Click Undo within 15s	`POST .../undo/:toolUseId` invokes `workouts.delete` with `{ id: <newWorkoutId> }`. Audit rows for both.
Click Undo on a tool with no declared inverse	`422 { code: 'no_inverse' }`.
Click Undo on a `failed` tool	`422 { code: 'not_succeeded' }`.

Workout build (structured)

Prompt	Expected sequence
”7 ROUNDS FOR TIME: 200m run, 5 HSPU, 10 KB swing, 15 air squat”	1) `read.exercises_resolve_batch({ names: [...] })`. 2) `workouts.create({ mode: 'structured', title: '7 Rounds For Time', scoring: 'time' })`. 3) `workouts.set_sections(...)` with 1 section `shape: 'rounds', config: { rounds: 7 }` and 4 movements, each rep-counted movement carries `prescription.reps`.
Fran	`shape: 'rep_scheme', config: { repsScheme: [21,15,9] }`; movements have `load.kind = 'absolute', value: 43, unit: 'kg'`; no per-movement reps.
”5x5 back squat at 80% 1RM”	`shape: 'linear'`; one movement `prescription = { sets: 5, reps: { kind: 'fixed', value: 5 }, load: { kind: 'percent_1rm', value: 80 } }`.
Same prompt on a `lite` tier org (no `workout_builder` feature)	Agent emits one `workouts.create` with `mode: 'freeform'` and the body in `description`. No `set_sections` call.

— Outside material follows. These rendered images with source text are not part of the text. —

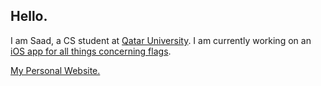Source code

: <!--
**saadanis/saadanis** is a ✨ _special_ ✨ repository because its `README.md` (this file) appears on your GitHub profile.

Here are some ideas to get you started:

- 🔭 I’m currently working on ...
- 🌱 I’m currently learning ...
- 👯 I’m looking to collaborate on ...
- 🤔 I’m looking for help with ...
- 💬 Ask me about ...
- 📫 How to reach me: ...
- 😄 Pronouns: ...
- ⚡ Fun fact: ...
-->

## Hello.
I am Saad, a CS student at <a href="http://www.qu.edu.qa" target="_blank">Qatar University</a>. I am currently working on an <a href="http://github.com/saadanis/Vexillology">iOS app for all things concerning flags</a>.

<a href="http://saadanis.com">My Personal Website.</a>
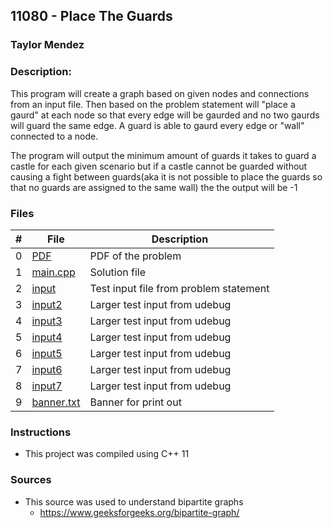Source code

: ## 11080 - Place The Guards
### Taylor Mendez 
### Description:

This program will create a graph based on 
given nodes and connections from an input 
file. Then based on the problem statement
will "place a gaurd" at each node so that
every edge will be gaurded and no two gaurds 
will guard the same edge. A guard is able
to gaurd every edge or "wall" connected to a
node.

The program will output the minimum amount of
guards it takes to guard a castle for each given 
scenario but if a castle cannot be guarded without
causing a fight between guards(aka it is not 
possible to place the guards so that no guards are
assigned to the same wall) the the output will be 
-1

### Files

|   #   | File                       | Description                                                |
| :---: | -------------------------- | ---------------------------------------------------------- |
|   0   | [PDF](./p11080.pdf)        | PDF of the problem                                         |
|   1   | [main.cpp](./main.cpp)     | Solution file                                              |
|   2   | [input](./input.txt)       | Test input file from problem statement                     |
|   3   | [input2](./input2.txt)     | Larger test input from udebug                              |
|   4   | [input3](./input3.txt)     | Larger test input from udebug                              |
|   5   | [input4](./input4.txt)     | Larger test input from udebug                              |
|   6   | [input5](./input5.txt)     | Larger test input from udebug                              |
|   7   | [input6](./input6.txt)     | Larger test input from udebug                              |
|   8   | [input7](./input7.txt)     | Larger test input from udebug                              |
|   9   | [banner.txt](./banner.txt) | Banner for print out                                       |

### Instructions

- This project was compiled using C++ 11

### Sources
- This source was used to understand bipartite graphs
    - https://www.geeksforgeeks.org/bipartite-graph/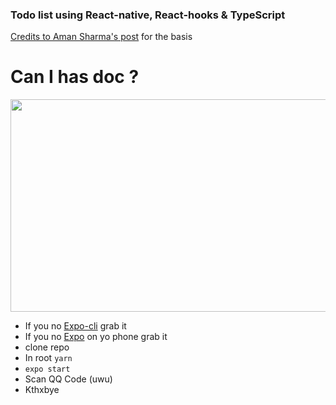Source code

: ### Todo list using React-native, React-hooks & TypeScript

[Credits to Aman Sharma's post](https://medium.com/@amanshharma/react-native-todo-app-using-typescript-and-hooks-bacc5db05100) for the basis

# Can I has doc ?
<p align="center">
  <img src="https://www.mapzen.com/assets/images/open-source-docs/cat-and-docs-resized.png" width="600" height="340"/>
</p>

- If you no [Expo-cli](https://expo.io/learn) grab it
- If you no [Expo](https://play.google.com/store/apps/details?id=host.exp.exponent&hl=en_GB) on yo phone grab it
- clone repo
- In root `yarn`
- `expo start`
- Scan QQ Code (uwu)
- Kthxbye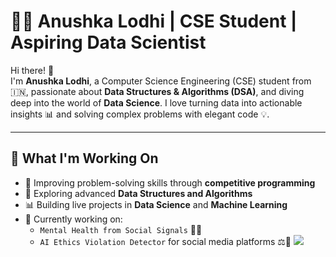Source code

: # 👩‍💻 Anushka Lodhi | CSE Student | Aspiring Data Scientist

Hi there! 👋  
I'm **Anushka Lodhi**, a Computer Science Engineering (CSE) student from 🇮🇳, passionate about **Data Structures & Algorithms (DSA)**, and diving deep into the world of **Data Science**. I love turning data into actionable insights 📊 and solving complex problems with elegant code 💡.

---

## 🚀 What I'm Working On

- 🔧 Improving problem-solving skills through **competitive programming**
- 📘 Exploring advanced **Data Structures and Algorithms**
- 📊 Building live projects in **Data Science** and **Machine Learning**
- 🧠 Currently working on:
  - `Mental Health from Social Signals` 💬🧠
  - `AI Ethics Violation Detector` for social media platforms ⚖️🤖
![](https://leetcard.jacoblin.cool/Anushka_6187?ext=heatmap)
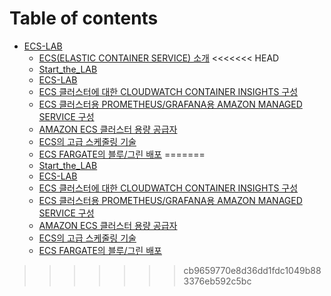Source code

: # Table of contents

* [ECS-LAB](README.md)
  * [ECS(ELASTIC CONTAINER SERVICE) 소개](readme/1.introduction.md)
<<<<<<< HEAD
  * [Start\_the\_LAB](readme/2.start-the-workshop.md)
  * [ECS-LAB](readme/3.microservices.md)
  * [ECS 클러스터에 대한 CLOUDWATCH CONTAINER INSIGHTS 구성](readme/4.container-insights.md)
  * [ECS 클러스터용 PROMETHEUS/GRAFANA용 AMAZON MANAGED SERVICE 구성](readme/5.amp-amg.md)
  * [AMAZON ECS 클러스터 용량 공급자](readme/6.capacity-providers.md)
  * [ECS의 고급 스케줄링 기술](readme/7.advanced-scheduling.md)
  * [ECS FARGATE의 블루/그린 배포](readme/8.blue-green-deployments.md)
=======
  * [Start\_the\_LAB](readme/2.start\_the\_workshop.md)
  * [ECS-LAB](readme/3.microservices.md)
  * [ECS 클러스터에 대한 CLOUDWATCH CONTAINER INSIGHTS 구성](readme/4.container\_insights.md)
  * [ECS 클러스터용 PROMETHEUS/GRAFANA용 AMAZON MANAGED SERVICE 구성](readme/5.amp\_amg.md)
  * [AMAZON ECS 클러스터 용량 공급자](readme/6.capacity\_providers.md)
  * [ECS의 고급 스케줄링 기술](readme/7.advanced\_scheduling.md)
  * [ECS FARGATE의 블루/그린 배포](readme/8.blue\_green\_deployments.md)
>>>>>>> cb9659770e8d36dd1fdc1049b883376eb592c5bc
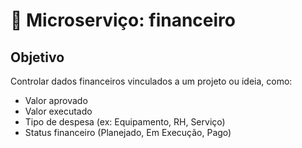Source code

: # 💼 Microserviço: financeiro

## Objetivo

Controlar dados financeiros vinculados a um projeto ou ideia, como:
- Valor aprovado
- Valor executado
- Tipo de despesa (ex: Equipamento, RH, Serviço)
- Status financeiro (Planejado, Em Execução, Pago)
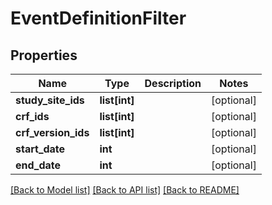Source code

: # EventDefinitionFilter

## Properties
Name | Type | Description | Notes
------------ | ------------- | ------------- | -------------
**study_site_ids** | **list[int]** |  | [optional] 
**crf_ids** | **list[int]** |  | [optional] 
**crf_version_ids** | **list[int]** |  | [optional] 
**start_date** | **int** |  | [optional] 
**end_date** | **int** |  | [optional] 

[[Back to Model list]](../README.md#documentation-for-models) [[Back to API list]](../README.md#documentation-for-api-endpoints) [[Back to README]](../README.md)


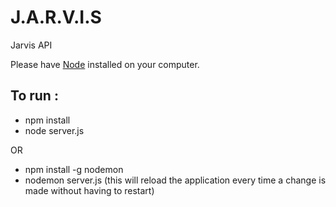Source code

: # J.A.R.V.I.S

Jarvis API

Please have [Node](https://nodejs.org/en/) installed on your computer.

## To run :
* npm install
* node server.js

OR

* npm install -g nodemon
* nodemon server.js (this will reload the application every time a change is made without having to restart)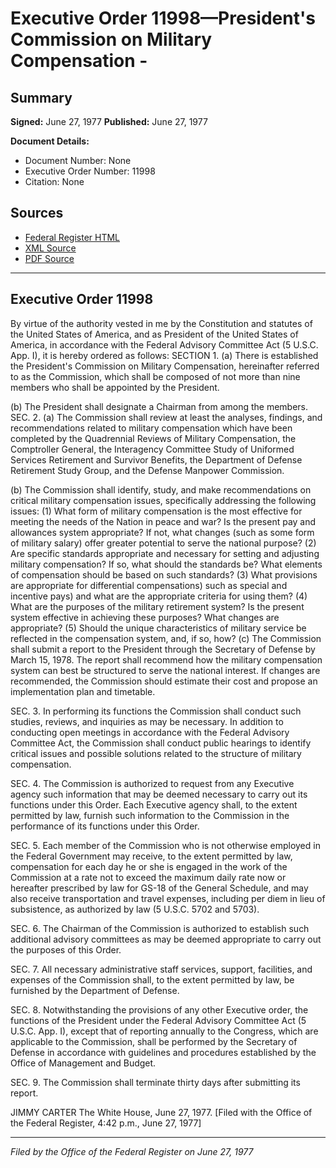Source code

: # Executive Order 11998—President's Commission on Military Compensation -

## Summary

**Signed:** June 27, 1977
**Published:** June 27, 1977

**Document Details:**
- Document Number: None
- Executive Order Number: 11998
- Citation: None

## Sources
- [Federal Register HTML](https://www.presidency.ucsb.edu/documents/executive-order-11998-presidents-commission-military-compensation)
- [XML Source](None)
- [PDF Source](None)

---

## Executive Order 11998

By virtue of the authority vested in me by the Constitution and statutes of the United States of America, and as President of the United States of America, in accordance with the Federal Advisory Committee Act (5 U.S.C. App. I), it is hereby ordered as follows:
SECTION 1. (a) There is established the President's Commission on Military Compensation, hereinafter referred to as the Commission, which shall be composed of not more than nine members who shall be appointed by the President.

(b) The President shall designate a Chairman from among the members.
SEC. 2. (a) The Commission shall review at least the analyses, findings, and recommendations related to military compensation which have been completed by the Quadrennial Reviews of Military Compensation, the Comptroller General, the Interagency Committee Study of Uniformed Services Retirement and Survivor Benefits, the Department of Defense Retirement Study Group, and the Defense Manpower Commission.

(b) The Commission shall identify, study, and make recommendations on critical military compensation issues, specifically addressing the following issues:
    (1) What form of military compensation is the most effective for meeting the needs of the Nation in peace and war? Is the present pay and allowances system appropriate? If not, what changes (such as some form of military salary) offer greater potential to serve the national purpose?
    (2) Are specific standards appropriate and necessary for setting and adjusting military compensation? If so, what should the standards be? What elements of compensation should be based on such standards?
    (3) What provisions are appropriate for differential compensations) such as special and incentive pays) and what are the appropriate criteria for using them?
    (4) What are the purposes of the military retirement system? Is the present system effective in achieving these purposes? What changes are appropriate?
    (5) Should the unique characteristics of military service be reflected in the compensation system, and, if so, how?
(c) The Commission shall submit a report to the President through the Secretary of Defense by March 15, 1978. The report shall recommend how the military compensation system can best be structured to serve the national interest. If changes are recommended, the Commission should estimate their cost and propose an implementation plan and timetable.

SEC. 3. In performing its functions the Commission shall conduct such studies, reviews, and inquiries as may be necessary. In addition to conducting open meetings in accordance with the Federal Advisory Committee Act, the Commission shall conduct public hearings to identify critical issues and possible solutions related to the structure of military compensation.

SEC. 4. The Commission is authorized to request from any Executive agency such information that may be deemed necessary to carry out its functions under this Order. Each Executive agency shall, to the extent permitted by law, furnish such information to the Commission in the performance of its functions under this Order.

SEC. 5. Each member of the Commission who is not otherwise employed in the Federal Government may receive, to the extent permitted by law, compensation for each day he or she is engaged in the work of the Commission at a rate not to exceed the maximum daily rate now or hereafter prescribed by law for GS-18 of the General Schedule, and may also receive transportation and travel expenses, including per diem in lieu of subsistence, as authorized by law (5 U.S.C. 5702 and 5703).

SEC. 6. The Chairman of the Commission is authorized to establish such additional advisory committees as may be deemed appropriate to carry out the purposes of this Order.

SEC. 7. All necessary administrative staff services, support, facilities, and expenses of the Commission shall, to the extent permitted by law, be furnished by the Department of Defense.

SEC. 8. Notwithstanding the provisions of any other Executive order, the functions of the President under the Federal Advisory Committee Act (5 U.S.C. App. I), except that of reporting annually to the Congress, which are applicable to the Commission, shall be performed by the Secretary of Defense in accordance with guidelines and procedures established by the Office of Management and Budget.

SEC. 9. The Commission shall terminate thirty days after submitting its report.

JIMMY CARTER
The White House, June 27, 1977.
[Filed with the Office of the Federal Register, 4:42 p.m., June 27, 1977]

---

*Filed by the Office of the Federal Register on June 27, 1977*

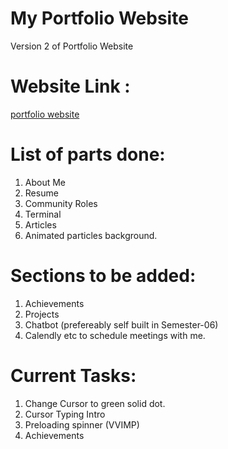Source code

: # My Portfolio Website
Version 2 of Portfolio Website

# Website Link :
[portfolio website](https://vineethm.tech)

# List of parts done:
1) About Me
2) Resume 
3) Community Roles
4) Terminal 
5) Articles 
6) Animated particles background.

# Sections to be added:
1) Achievements
2) Projects 
3) Chatbot (prefereably self built in Semester-06)
4) Calendly etc to schedule meetings with me.

# Current Tasks:
1) Change Cursor to green solid dot.
2) Cursor Typing Intro
3) Preloading spinner (VVIMP)
4) Achievements 
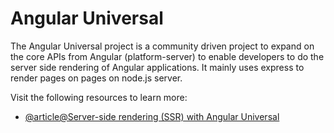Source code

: # Angular Universal

The Angular Universal project is a community driven project to expand on the core APIs from Angular (platform-server) to enable developers to do the server side rendering of Angular applications. It mainly uses express to render pages on pages on node.js server.

Visit the following resources to learn more:

- [@article@Server-side rendering (SSR) with Angular Universal](https://angular.io/guide/universal)
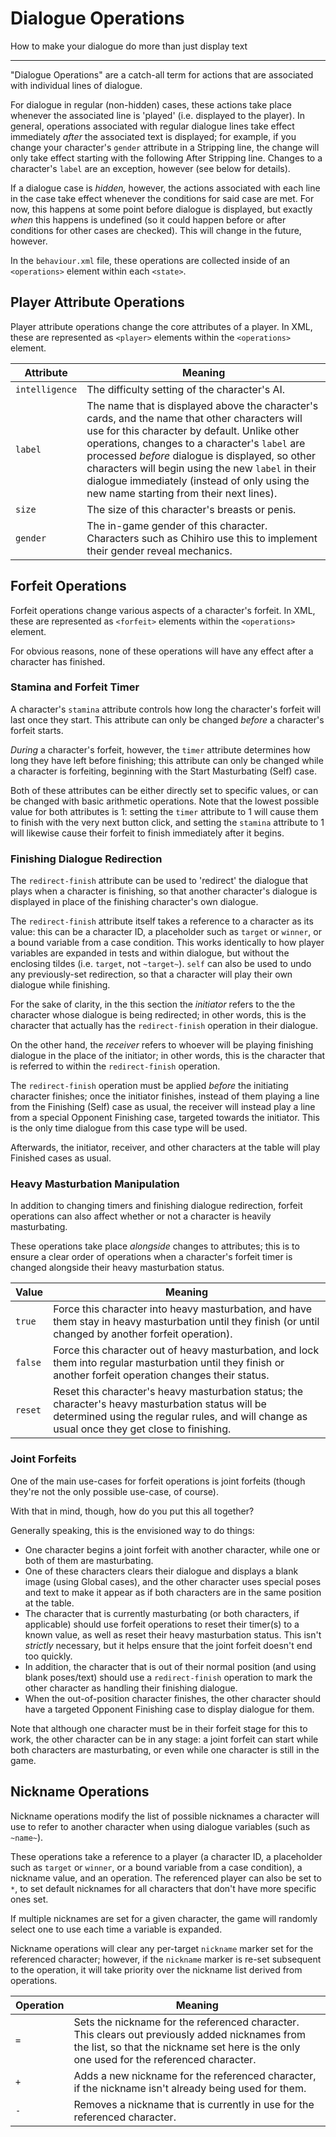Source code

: # Dialogue Operations

How to make your dialogue do more than just display text

---

"Dialogue Operations" are a catch-all term for actions that are associated with individual lines of dialogue.

For dialogue in regular (non-hidden) cases, these actions take place whenever the associated line is 'played' (i.e. displayed to the player). In general, operations associated with regular dialogue lines take effect immediately _after_ the associated text is displayed; for example, if you change your character's `gender` attribute in a Stripping line, the change will only take effect starting with the following After Stripping line. Changes to a character's `label` are an exception, however (see below for details).

If a dialogue case is _hidden,_ however, the actions associated with each line in the case take effect whenever the conditions for said case are met. For now, this happens at some point before dialogue is displayed, but exactly _when_ this happens is undefined (so it could happen before or after conditions for other cases are checked). This will change in the future, however.

In the `behaviour.xml` file, these operations are collected inside of an `<operations>` element within each `<state>`.

## Player Attribute Operations

Player attribute operations change the core attributes of a player. In XML, these are represented as `<player>` elements within the `<operations>` element.

| Attribute | Meaning |
|-----------|---------|
| `intelligence` | The difficulty setting of the character's AI. |
| `label` | The name that is displayed above the character's cards, and the name that other characters will use for this character by default. Unlike other operations, changes to a character's `label` are processed _before_ dialogue is displayed, so other characters will begin using the new `label` in their dialogue immediately (instead of only using the new name starting from their next lines). |
| `size` | The size of this character's breasts or penis. |
| `gender` | The in-game gender of this character. Characters such as Chihiro use this to implement their gender reveal mechanics. |

## Forfeit Operations

Forfeit operations change various aspects of a character's forfeit. In XML, these are represented as `<forfeit>` elements within the `<operations>` element.

For obvious reasons, none of these operations will have any effect after a character has finished.

### Stamina and Forfeit Timer

A character's `stamina` attribute controls how long the character's forfeit will last once they start. This attribute can only be changed _before_ a character's forfeit starts.

_During_ a character's forfeit, however, the `timer` attribute determines how long they have left before finishing; this attribute can only be changed while a character is forfeiting, beginning with the Start Masturbating (Self) case.

Both of these attributes can be either directly set to specific values, or can be changed with basic arithmetic operations. Note that the lowest possible value for both attributes is 1: setting the `timer` attribute to 1 will cause them to finish with the very next button click, and setting the `stamina` attribute to 1 will likewise cause their forfeit to finish immediately after it begins.

### Finishing Dialogue Redirection

The `redirect-finish` attribute can be used to 'redirect' the dialogue that plays when a character is finishing, so that another character's dialogue is displayed in place of the finishing character's own dialogue.

The `redirect-finish` attribute itself takes a reference to a character as its value: this can be a character ID, a placeholder such as `target` or `winner`, or a bound variable from a case condition. This works identically to how player variables are expanded in tests and within dialogue, but without the enclosing tildes (i.e. `target`, not `~target~`). `self` can also be used to undo any previously-set redirection, so that a character will play their own dialogue while finishing.

For the sake of clarity, in the this section the _initiator_ refers to the the character whose dialogue is being redirected; in other words, this is the character that actually has the `redirect-finish` operation in their dialogue.

On the other hand, the _receiver_ refers to whoever will be playing finishing dialogue in the place of the initiator; in other words, this is the character that is referred to within the `redirect-finish` operation.

The `redirect-finish` operation must be applied _before_ the initiating character finishes; once the initiator finishes, instead of them playing a line from the Finishing (Self) case as usual, the receiver will instead play a line from a special Opponent Finishing case, targeted towards the initiator. This is the only time dialogue from this case type will be used.

Afterwards, the initiator, receiver, and other characters at the table will play Finished cases as usual.

### Heavy Masturbation Manipulation

In addition to changing timers and finishing dialogue redirection, forfeit operations can also affect whether or not a character is heavily masturbating.

These operations take place _alongside_ changes to attributes; this is to ensure a clear order of operations when a character's forfeit timer is changed alongside their heavy masturbation status.

| Value | Meaning |
|-------|---------|
| `true` | Force this character into heavy masturbation, and have them stay in heavy masturbation until they finish (or until changed by another forfeit operation). |
| `false` | Force this character out of heavy masturbation, and lock them into regular masturbation until they finish or another forfeit operation changes their status. |
| `reset` | Reset this character's heavy masturbation status; the character's heavy masturbation status will be determined using the regular rules, and will change as usual once they get close to finishing. |

### Joint Forfeits

One of the main use-cases for forfeit operations is joint forfeits (though they're not the only possible use-case, of course).

With that in mind, though, how do you put this all together?

Generally speaking, this is the envisioned way to do things:

- One character begins a joint forfeit with another character, while one or both of them are masturbating.
- One of these characters clears their dialogue and displays a blank image (using Global cases), and the other character uses special poses and text to make it appear as if both characters are in the same position at the table.
- The character that is currently masturbating (or both characters, if applicable) should use forfeit operations to reset their timer(s) to a known value, as well as reset their heavy masturbation status. This isn't _strictly_ necessary, but it helps ensure that the joint forfeit doesn't end too quickly.
- In addition, the character that is out of their normal position (and using blank poses/text) should use a `redirect-finish` operation to mark the other character as handling their finishing dialogue.
- When the out-of-position character finishes, the other character should have a targeted Opponent Finishing case to display dialogue for them.

Note that although one character must be in their forfeit stage for this to work, the other character can be in any stage: a joint forfeit can start while both characters are masturbating, or even while one character is still in the game.

## Nickname Operations 

Nickname operations modify the list of possible nicknames a character will use to refer to another character when using dialogue variables (such as `~name~`). 

These operations take a reference to a player (a character ID, a placeholder such as `target` or `winner`, or a bound variable from a case condition), a nickname value, and an operation. The referenced player can also be set to `*`, to set default nicknames for all characters that don't have more specific ones set.

If multiple nicknames are set for a given character, the game will randomly select one to use each time a variable is expanded.

Nickname operations will clear any per-target `nickname` marker set for the referenced character; however, if the `nickname` marker is re-set subsequent to the operation, it will take priority over the nickname list derived from operations.

| Operation | Meaning |
|-----------|---------|
| `=`       | Sets the nickname for the referenced character. This clears out previously added nicknames from the list, so that the nickname set here is the only one used for the referenced character. |
| `+`       | Adds a new nickname for the referenced character, if the nickname isn't already being used for them. |
| `-`       | Removes a nickname that is currently in use for the referenced character. |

Programs / scheduling routing

Prompt	Expected
”schedule open gym tomorrow 13:00–14:00”	Agent recognizes time window + “schedule” intent. Sequence: `read.programs_list` → `class_types.list_for_program({ programId })` → `class_sessions.create({ classTypeId, startsAt, endsAt, status: 'published' })`.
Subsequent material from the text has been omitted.